Found this here:   https://www.pinterest.com/joshuangel2/bicycle/


----------



## ridingtoy (Aug 16, 2018)

Scout Evans said:


> View attachment 853828
> Found this here:   https://www.pinterest.com/joshuangel2/bicycle/



This tricycle actually is in my collection. Someone must have pinned the photo from the tricyclefetish site. This one is badged as a Toledo model which was part of American National.

I think the OP's trike should be Badger instead of Badge. Here's another Badger trike thread on the CABE that has a link to information for that Garton Toy Co. model: https://thecabe.com/forum/threads/need-information-badger-tricycle.115667/ The head badge appears to be the same although an obviously earlier model.

Dave


----------



## gwill65074 (Aug 17, 2018)

ridingtoy said:


> This tricycle actually is in my collection. Someone must have pinned the photo from the tricyclefetish site. This one is badged as a Toledo model which was part of American National.
> 
> I think the OP's trike should be Badger instead of Badge. Here's another Badger trike thread on the CABE that has a link to information for that Garton Toy Co. model: https://thecabe.com/forum/threads/need-information-badger-tricycle.115667/ The head badge appears to be the same although an obviously earlier model.
> 
> Dave



Thanks for helping Dave. Can you direct me to where I can get replacement tires and a seat for it. The seat has holes in the back for a bag to attach to it also. I'm also curious as to whether or not I should have it restored or leave it as is. Other than being old, the paint is in very good condition, only the nickel plating looks old.


----------



## Casper (Aug 17, 2018)

I'm a buyer for your old seat, when you are ready to sell it !! Thanks !!


----------



## gwill65074 (Aug 17, 2018)

Casper said:


> I'm a buyer for your old seat, when you are ready to sell it !! Thanks !!



I guess I wasn't clear about the seat, I would plan to have it recovered.


----------



## Freqman1 (Aug 17, 2018)

Other than get a tire for the front I would do nothing to this trike--cool just like it is. V/r Shawn


----------



## ridingtoy (Aug 17, 2018)

Freqman1 said:


> Other than get a tire for the front I would do nothing to this trike--cool just like it is. V/r Shawn




I'm thinking the same thing. Really, for the tricycle's age, the seat cover is in pretty decent shape from what I can see. I probably would clean paint off of parts that obviously are plated underneath like the head collar and pedal ends. The plated seat springs and chassis would probably clean up brighter, too.

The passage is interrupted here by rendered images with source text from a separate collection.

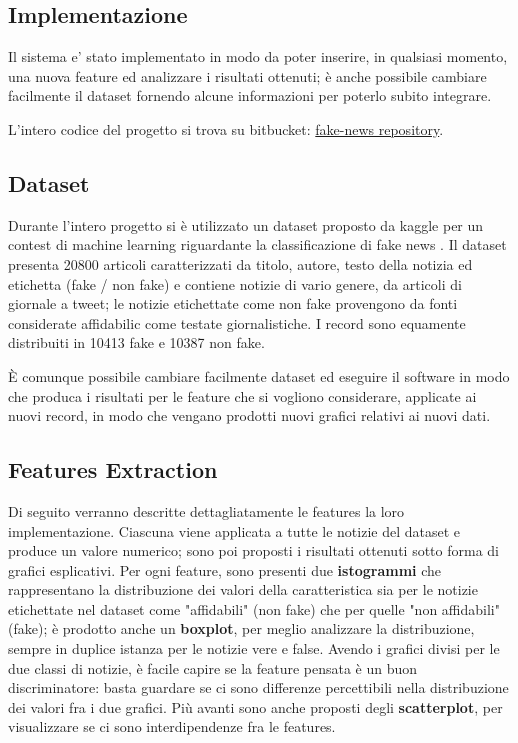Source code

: \documentclass{article}
\begin{document}
\begin{multicols}{2}
		    
	    \section{Implementazione}
		    Il sistema e' stato implementato in modo da poter inserire, in qualsiasi momento, una nuova feature ed analizzare i risultati ottenuti; è anche possibile cambiare facilmente il dataset fornendo alcune informazioni per poterlo subito integrare.
		    
		    L'intero codice del progetto si trova su bitbucket: 
		    \href{https://bitbucket.org/IcedGarion/fake-news}{fake-news repository}. 
		    
			\subsection{Dataset}
			Durante l'intero progetto si è utilizzato un dataset proposto da kaggle per un contest di machine learning riguardante la classificazione di fake news \cite{kaggledataset}. Il dataset presenta 20800 articoli caratterizzati da titolo, autore, testo della notizia ed etichetta (fake / non fake) e contiene notizie di vario genere, da articoli di giornale a tweet; le notizie etichettate come non fake provengono da fonti considerate affidabilic come testate giornalistiche. I record sono equamente distribuiti in 10413 fake e 10387 non fake.
			
			È comunque possibile cambiare facilmente dataset ed eseguire il software in modo che produca i risultati per le feature che si vogliono considerare, applicate ai nuovi record, in modo che vengano prodotti nuovi grafici relativi ai nuovi dati.
			
			
			\subsection{Features Extraction}
			Di seguito verranno descritte dettagliatamente le features la loro implementazione.
			Ciascuna viene applicata a tutte le notizie del dataset e produce un valore numerico; sono poi proposti i risultati ottenuti sotto forma di grafici esplicativi. Per ogni feature, sono presenti due \textbf{istogrammi} che rappresentano la distribuzione dei valori della caratteristica sia per le notizie etichettate nel dataset come "affidabili" (non fake) che per quelle "non affidabili" (fake); è prodotto anche un \textbf{boxplot}, per meglio analizzare la distribuzione, sempre in duplice istanza per le notizie vere e false. 
			Avendo i grafici divisi per le due classi di notizie, è facile capire se la feature pensata è un buon discriminatore: basta guardare se ci sono differenze percettibili nella distribuzione dei valori fra i due grafici.
			Più avanti sono anche proposti degli \textbf{scatterplot}, per visualizzare se ci sono interdipendenze fra le features.
			

\end{multicols}
\end{document}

I know there's a couple members of the Wheelmen antique highwheel bicycle site who have the tools, rubber, and know how to replace older style rubber tires held on with a center twisted wire. Here's a link to their site if you'd care to join it and contact them. - https://www.thewheelmen.org/

Dave


----------



## gwill65074 (Aug 25, 2018)

Thank you Dave.


----------